O ato em Brasília teve críticas contra a inflação e a gestão do governo no combate à pandemia. Entre os objetos levados pelos manifestantes havia um caixão de papelão com a logomarca da Prevent Senior e a inscrição "assassinato premeditado", em alusão às investigações contra a operadora de saúde. Segundo denúncias feitas à CPI da Covid, a Prevent pressionou médicos a receitarem remédios sem eficácia comprovada e alterou prontuários para omitir a covid-19 como causa da morte.

Manifestantes caminharam pela Esplanada dos Ministérios até o Congresso Nacional e retornaram ao ponto inicial do evento, o Museu Nacional. Havia na manifestação objetos infláveis representando a alta de preços de alimentos, do gás e da luz, além de cartazes contra a reforma administrativa e as privatizações dos Correios e da Eletrobras.

No Recife e em Belém, os manifestantes se concentraram para os protestos na região central dessas capitais. Na capital pernambucana, uma manifestante foi atropelada ao final do ato.

Belém - MARX VASCONCELOS/FUTURA PRESS/FUTURA PRESS/ESTADÃO CONTEÚDO - MARX VASCONCELOS/FUTURA PRESS/FUTURA PRESS/ESTADÃO CONTEÚDO
Manifestante segura bandeira brasileira em ato contra Bolsonaro em Belém
Imagem: MARX VASCONCELOS/FUTURA PRESS/FUTURA PRESS/ESTADÃO CONTEÚDO

Em Maceió, os manifestantes pediram "mais Paulo Freire". Integrantes da manifestação em Fortaleza criticaram a alta do preço do gás de cozinha, de alimentos e cobraram o impeachment do presidente. A manifestação começou na praça da Bandeira, na manhã de hoje, e segue pela área central da capital.

Uma situação inusitada ocorreu em Florianópolis momentos antes do protesto. Pela manhã, a maior parte da organização decidiu adiar o ato para 16 de outubro devido à possibilidade de chuva. Porém, a manifestação acabou saindo à tarde.
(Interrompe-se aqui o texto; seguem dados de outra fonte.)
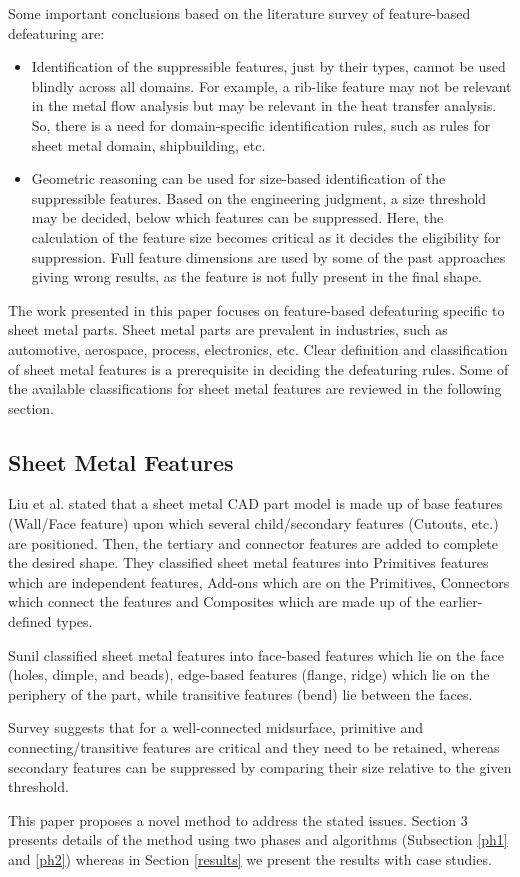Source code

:Some important conclusions based on the literature survey of feature-based defeaturing are:
\begin{itemize}
[noitemsep,topsep=2pt,parsep=2pt,partopsep=2pt,label=\textbullet]
\item Identification of the suppressible features, just by their types, cannot be used blindly across all domains. For example, a rib-like feature may not be relevant in the metal flow analysis but may be relevant in the heat transfer analysis. So, there is a need for domain-specific identification rules, such as rules for sheet metal domain, shipbuilding, etc.
\item  Geometric reasoning can be used for size-based identification of the suppressible features. Based on the engineering judgment, a size threshold may be decided, below which features can be suppressed. Here, the calculation of the feature size becomes critical as it decides the eligibility for suppression. Full feature dimensions are used by some of the past approaches \cite{Kang2013} \cite{Russ2012} giving wrong results, as the feature is not fully present in the final shape. 
\end{itemize}
The work presented in this paper focuses on feature-based defeaturing specific to sheet metal parts. Sheet metal parts are prevalent in industries, such as automotive, aerospace, process, electronics, etc. Clear definition and classification of sheet metal features is a prerequisite in deciding the defeaturing rules. Some of the available classifications for sheet metal features are reviewed in the following section.

	
\subsection{Sheet Metal Features}

Liu et al. \cite{Liu2004} stated that a sheet metal CAD part model is made up of base features (Wall/Face feature) upon which several child/secondary features (Cutouts, etc.) are positioned. Then, the tertiary and connector features are added to complete the desired shape. They classified sheet metal features into Primitives features which are independent features, Add-ons which are on the Primitives, Connectors which connect the features and Composites which are made up of the earlier-defined types.

Sunil \cite{Sunil2008} classified sheet metal features into face-based features which lie on the face (holes, dimple, and beads), edge-based features (flange, ridge) which lie on the periphery of the part, while transitive features (bend) lie between the faces.

Survey suggests that for a well-connected midsurface, primitive and connecting/transitive features are critical and they need to be retained, whereas secondary features can be suppressed by comparing their size relative to the given threshold. 

This paper proposes a novel method to address the stated issues. Section 3 presents details of the method using two phases and algorithms (Subsection \ref{ph1} and \ref{ph2}) whereas in Section \ref{results} we present the results with case studies.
A decisão de manter o protesto foi tomada por integrantes da organização, contrários ao cancelamento. "Setores do PCdoB, PSOL e PDT decidiram suspender. Mas, por conta da situação atual do país, a gente entendeu que seria até criminoso desmarcar em cima da hora. Sem contar que muitas pessoas já tinham se programado e o protesto foi organizado nacionalmente", explica o presidente do Sintrasem, Renê Marcos Munaro,

Os manifestantes carregavam bandeiras de partidos políticos e de movimentos sociais. A organização também confeccionou uma grande faixa amarela com a frase "Lula Presidente". Não foram divulgadas estimativas de público pela organização ou pela Polícia Militar.

Na capital gaúcha, Porto Alegre, os manifestantes se concentraram na praça Rui Barbosa, em frente à prefeitura, e depois partiram em caminhada pelas ruas e avenidas do centro da cidade pedindo a saída de Bolsonaro. Eles também carregaram uma bandeira gigante do Brasil, com manchas em vermelha, o que indicaria as mortes por covid-19, que se aproximam de 600 mil no Brasil

Nos atos, os organizadores reforçaram a necessidade de adoção de medidas de segurança contra a pandemia causada pelo coronavírus, como uso de máscara, álcool em gel e distanciamento social.